Machine Learning Engineer
Associate
Master every topic for the AWS MLA-C01 exam. Covers data preparation, feature engineering, model training, deployment, MLOps workflows, monitoring, and security for ML solutions on SageMaker and related AWS services.
Domain Breakdown
The MLA-C01 exam validates your ability to build, train, tune, deploy, and monitor ML models on AWS using Amazon SageMaker and related AI/ML services. It spans the full ML engineering lifecycle.
| Domain | Topic | Weight |
|---|---|---|
| D1 | Data Preparation for Machine Learning | 28% |
| D2 | ML Model Development | 26% |
| D3 | Deployment and Orchestration of ML Workflows | 22% |
| D4 | ML Solution Monitoring, Maintenance, and Security | 24% |
Data Preparation for Machine Learning
Covers data ingestion, exploratory analysis, feature engineering, transformation, and labeling. SageMaker Data Wrangler, Processing Jobs, Feature Store, and Ground Truth are key services.
Data Ingestion & Preparation
Transforming raw data into ML-ready features
📥 Data Sources & Ingestion
- S3: primary data lake for ML datasets (structured + unstructured)

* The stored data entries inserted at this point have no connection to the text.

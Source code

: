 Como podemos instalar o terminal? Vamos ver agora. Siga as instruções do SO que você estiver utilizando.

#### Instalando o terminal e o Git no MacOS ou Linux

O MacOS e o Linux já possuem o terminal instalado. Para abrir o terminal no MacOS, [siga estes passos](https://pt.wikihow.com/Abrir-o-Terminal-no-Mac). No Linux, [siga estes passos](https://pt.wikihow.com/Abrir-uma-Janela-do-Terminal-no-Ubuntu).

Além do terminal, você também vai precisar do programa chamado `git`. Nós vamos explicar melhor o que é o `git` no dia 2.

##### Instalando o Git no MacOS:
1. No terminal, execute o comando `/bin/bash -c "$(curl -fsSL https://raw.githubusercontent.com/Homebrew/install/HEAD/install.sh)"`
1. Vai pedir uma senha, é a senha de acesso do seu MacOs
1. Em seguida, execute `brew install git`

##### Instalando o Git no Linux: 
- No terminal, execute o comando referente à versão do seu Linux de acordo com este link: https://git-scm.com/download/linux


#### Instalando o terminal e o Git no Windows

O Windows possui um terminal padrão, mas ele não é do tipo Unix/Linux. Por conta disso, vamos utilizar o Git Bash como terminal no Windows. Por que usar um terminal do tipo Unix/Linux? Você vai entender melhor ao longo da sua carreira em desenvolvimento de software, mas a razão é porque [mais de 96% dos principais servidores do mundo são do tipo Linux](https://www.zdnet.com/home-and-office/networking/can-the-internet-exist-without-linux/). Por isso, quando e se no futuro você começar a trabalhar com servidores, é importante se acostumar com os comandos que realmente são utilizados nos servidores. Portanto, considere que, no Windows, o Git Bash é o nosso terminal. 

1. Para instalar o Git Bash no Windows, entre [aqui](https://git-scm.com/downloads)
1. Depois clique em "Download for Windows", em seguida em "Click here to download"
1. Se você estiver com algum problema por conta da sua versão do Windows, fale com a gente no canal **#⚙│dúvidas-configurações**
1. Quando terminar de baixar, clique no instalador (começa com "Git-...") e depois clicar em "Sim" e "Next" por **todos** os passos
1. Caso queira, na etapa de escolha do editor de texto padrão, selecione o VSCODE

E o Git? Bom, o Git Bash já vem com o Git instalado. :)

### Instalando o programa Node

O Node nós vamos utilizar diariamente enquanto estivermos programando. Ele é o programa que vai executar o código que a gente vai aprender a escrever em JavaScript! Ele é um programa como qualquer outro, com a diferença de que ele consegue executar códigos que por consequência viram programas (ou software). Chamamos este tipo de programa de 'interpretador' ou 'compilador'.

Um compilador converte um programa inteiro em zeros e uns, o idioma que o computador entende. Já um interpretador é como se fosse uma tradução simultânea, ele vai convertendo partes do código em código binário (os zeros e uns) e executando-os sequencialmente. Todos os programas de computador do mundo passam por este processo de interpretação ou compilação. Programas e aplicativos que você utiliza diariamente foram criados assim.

- Athena: query structured S3 data for feature extraction
- Redshift: SQL-based feature retrieval at scale
- Kinesis: streaming data into SageMaker Feature Store
- AWS Glue: ETL for transforming and cataloging raw data
- Lake Formation: governed, secure data lake for ML
- SageMaker Data Wrangler: GUI-based data prep + 300+ transforms
🔧 SageMaker Data Wrangler
- Visual, no-code data preparation within SageMaker Studio
- 300+ built-in transforms: normalization, imputation, encoding
- Data quality & insights: detect anomalies, missing values
- Exports to: Processing Job, Training Job, Feature Store, Pipeline
- Supports: S3, Redshift, Athena, SalesForce, Snowflake connectors
- Auto-generates feature transformation code (Python/PySpark)

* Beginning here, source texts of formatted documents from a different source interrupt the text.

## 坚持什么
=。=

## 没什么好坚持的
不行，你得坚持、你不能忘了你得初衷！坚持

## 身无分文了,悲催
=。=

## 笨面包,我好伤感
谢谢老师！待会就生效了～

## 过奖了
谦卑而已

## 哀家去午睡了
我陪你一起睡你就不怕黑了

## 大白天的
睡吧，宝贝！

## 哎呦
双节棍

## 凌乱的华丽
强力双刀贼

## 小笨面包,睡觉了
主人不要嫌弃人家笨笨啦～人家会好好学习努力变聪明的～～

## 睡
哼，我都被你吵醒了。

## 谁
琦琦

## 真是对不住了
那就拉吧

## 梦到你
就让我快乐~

⚙️ SageMaker Processing Jobs
- Run custom Python / Spark scripts at scale on managed infrastructure
- Containers: ScikitLearn, Spark, MXNet, or custom Docker image
- Inputs/outputs from/to S3; supports distributed Spark processing
- Use for: feature engineering, model evaluation, data validation
- Instances: ml.m5, ml.c5, ml.p3 (GPU) as needed
- Managed infrastructure — no cluster setup required
🗄️ SageMaker Feature Store
- Centralized repo for ML features — online + offline stores
- Online store: low-latency (ms) real-time inference lookups
- Offline store: S3-backed for training and batch inference
- Feature groups: schema + record identifier + event time
- Ingestion: via SDK, Kinesis, or SageMaker Pipelines
- Prevents training/serving skew by sharing features
🏷️ SageMaker Ground Truth
- Managed data labeling service with human/automated workflows
- Labeling workforce: Amazon Mechanical Turk, private team, vendor
- Auto-labeling with active learning (reduces manual effort ~70%)

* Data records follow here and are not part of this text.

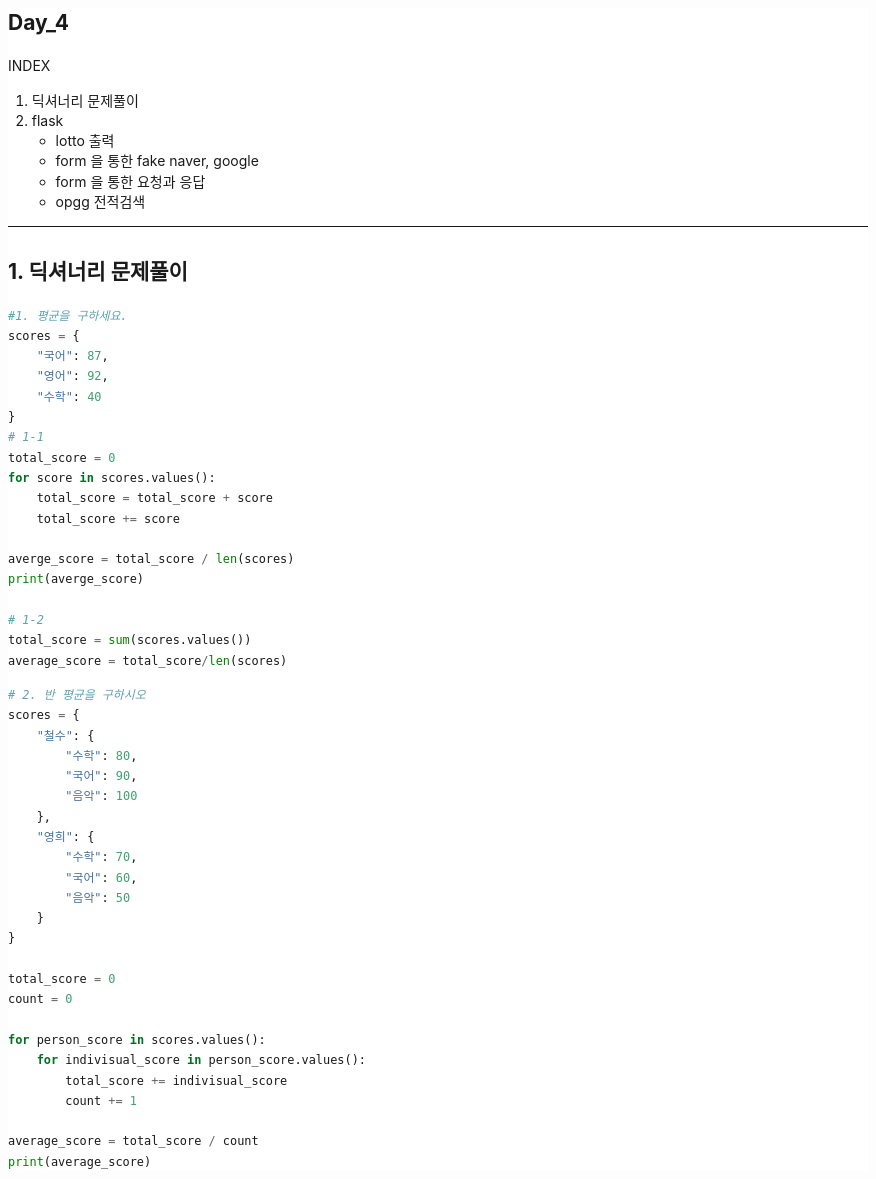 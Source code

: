 ## Day_4

INDEX

1. 딕셔너리 문제풀이
2. flask
   - lotto 출력
   - form 을 통한 fake naver, google
   - form 을 통한 요청과 응답
   - opgg 전적검색

---

## 1. 딕셔너리 문제풀이

```python
#1. 평균을 구하세요.
scores = {
    "국어": 87,
    "영어": 92,
    "수학": 40
}
# 1-1
total_score = 0
for score in scores.values():
    total_score = total_score + score
    total_score += score

averge_score = total_score / len(scores)
print(averge_score)

# 1-2
total_score = sum(scores.values())
average_score = total_score/len(scores)
```

```python
# 2. 반 평균을 구하시오
scores = {
    "철수": {
        "수학": 80,
        "국어": 90,
        "음악": 100
    },
    "영희": {
        "수학": 70,
        "국어": 60,
        "음악": 50
    }
}

total_score = 0
count = 0

for person_score in scores.values():
    for indivisual_score in person_score.values():
        total_score += indivisual_score
        count += 1

average_score = total_score / count
print(average_score)
```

- Task types: image classification, bounding box, NER, 3D point cloud
- Output: labeled dataset in S3 with augmented manifest format
- Ground Truth Plus: fully managed end-to-end labeling project
📊 Feature Engineering Techniques
- Normalization/Standardization: scale numeric features (MinMax, Z-score)
- One-Hot Encoding: convert categorical to binary vectors
- Imputation: fill missing values (mean, median, model-based)
- Binning: discretize continuous variables into buckets
- Log transform: normalize skewed distributions
- TF-IDF, word embeddings: text feature extraction
- PCA: dimensionality reduction for high-dim features
| Service | Use Case | Scale |
|---|---|---|
| Data Wrangler | Interactive GUI prep, EDA, 300+ transforms | Exploratory / medium |
| Processing Jobs | Custom scripts (Spark/Sklearn) in managed infra | Production / large |
| Glue ETL | Schema evolution, catalog management, serverless ETL | Enterprise / very large |
| Feature Store | Centralized feature registry, prevents train/serve skew | Shared feature platform |
| Ground Truth | Human + auto labeling with active learning | Any dataset size |
ML Model Development
Covers SageMaker built-in algorithms, custom training, hyperparameter tuning, distributed training strategies, experiment tracking, model evaluation, and AutoML with Autopilot.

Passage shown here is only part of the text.